→ **Source material**
# # # # #

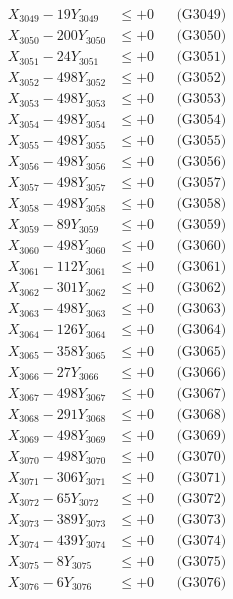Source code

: \documentclass[a4paper,10pt]{article}
\begin{document}
{\begin{align}
X_{3049} - 19Y_{3049} &\leq +0 && \text{(G3049)} \\
X_{3050} - 200Y_{3050} &\leq +0 && \text{(G3050)} \\
\allowbreak
X_{3051} - 24Y_{3051} &\leq +0 && \text{(G3051)} \\
X_{3052} - 498Y_{3052} &\leq +0 && \text{(G3052)} \\
X_{3053} - 498Y_{3053} &\leq +0 && \text{(G3053)} \\
X_{3054} - 498Y_{3054} &\leq +0 && \text{(G3054)} \\
X_{3055} - 498Y_{3055} &\leq +0 && \text{(G3055)} \\
X_{3056} - 498Y_{3056} &\leq +0 && \text{(G3056)} \\
X_{3057} - 498Y_{3057} &\leq +0 && \text{(G3057)} \\
X_{3058} - 498Y_{3058} &\leq +0 && \text{(G3058)} \\
X_{3059} - 89Y_{3059} &\leq +0 && \text{(G3059)} \\
X_{3060} - 498Y_{3060} &\leq +0 && \text{(G3060)} \\
\allowbreak
X_{3061} - 112Y_{3061} &\leq +0 && \text{(G3061)} \\
X_{3062} - 301Y_{3062} &\leq +0 && \text{(G3062)} \\
X_{3063} - 498Y_{3063} &\leq +0 && \text{(G3063)} \\
X_{3064} - 126Y_{3064} &\leq +0 && \text{(G3064)} \\
X_{3065} - 358Y_{3065} &\leq +0 && \text{(G3065)} \\
X_{3066} - 27Y_{3066} &\leq +0 && \text{(G3066)} \\
X_{3067} - 498Y_{3067} &\leq +0 && \text{(G3067)} \\
X_{3068} - 291Y_{3068} &\leq +0 && \text{(G3068)} \\
X_{3069} - 498Y_{3069} &\leq +0 && \text{(G3069)} \\
X_{3070} - 498Y_{3070} &\leq +0 && \text{(G3070)} \\
\allowbreak
X_{3071} - 306Y_{3071} &\leq +0 && \text{(G3071)} \\
X_{3072} - 65Y_{3072} &\leq +0 && \text{(G3072)} \\
X_{3073} - 389Y_{3073} &\leq +0 && \text{(G3073)} \\
X_{3074} - 439Y_{3074} &\leq +0 && \text{(G3074)} \\
X_{3075} - 8Y_{3075} &\leq +0 && \text{(G3075)} \\
X_{3076} - 6Y_{3076} &\leq +0 && \text{(G3076)} \\

\end{align}}
\end{document}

# # # # #

→ **Your goal**
Could you repeat the entries word for word, skipping the pictures they contain?

→ **Problem solution**
Source code

: \documentclass[a4paper,10pt]{article}
\begin{document}
{\begin{align}
X_{3049} - 19Y_{3049} &\leq +0 && \text{(G3049)} \\
X_{3050} - 200Y_{3050} &\leq +0 && \text{(G3050)} \\
\allowbreak
X_{3051} - 24Y_{3051} &\leq +0 && \text{(G3051)} \\
X_{3052} - 498Y_{3052} &\leq +0 && \text{(G3052)} \\
X_{3053} - 498Y_{3053} &\leq +0 && \text{(G3053)} \\
X_{3054} - 498Y_{3054} &\leq +0 && \text{(G3054)} \\
X_{3055} - 498Y_{3055} &\leq +0 && \text{(G3055)} \\
X_{3056} - 498Y_{3056} &\leq +0 && \text{(G3056)} \\
X_{3057} - 498Y_{3057} &\leq +0 && \text{(G3057)} \\
X_{3058} - 498Y_{3058} &\leq +0 && \text{(G3058)} \\
X_{3059} - 89Y_{3059} &\leq +0 && \text{(G3059)} \\
X_{3060} - 498Y_{3060} &\leq +0 && \text{(G3060)} \\
\allowbreak
X_{3061} - 112Y_{3061} &\leq +0 && \text{(G3061)} \\
X_{3062} - 301Y_{3062} &\leq +0 && \text{(G3062)} \\
X_{3063} - 498Y_{3063} &\leq +0 && \text{(G3063)} \\
X_{3064} - 126Y_{3064} &\leq +0 && \text{(G3064)} \\
X_{3065} - 358Y_{3065} &\leq +0 && \text{(G3065)} \\
X_{3066} - 27Y_{3066} &\leq +0 && \text{(G3066)} \\
X_{3067} - 498Y_{3067} &\leq +0 && \text{(G3067)} \\
X_{3068} - 291Y_{3068} &\leq +0 && \text{(G3068)} \\
X_{3069} - 498Y_{3069} &\leq +0 && \text{(G3069)} \\
X_{3070} - 498Y_{3070} &\leq +0 && \text{(G3070)} \\
\allowbreak
X_{3071} - 306Y_{3071} &\leq +0 && \text{(G3071)} \\
X_{3072} - 65Y_{3072} &\leq +0 && \text{(G3072)} \\
X_{3073} - 389Y_{3073} &\leq +0 && \text{(G3073)} \\
X_{3074} - 439Y_{3074} &\leq +0 && \text{(G3074)} \\
X_{3075} - 8Y_{3075} &\leq +0 && \text{(G3075)} \\
X_{3076} - 6Y_{3076} &\leq +0 && \text{(G3076)} \\

\end{align}}
\end{document}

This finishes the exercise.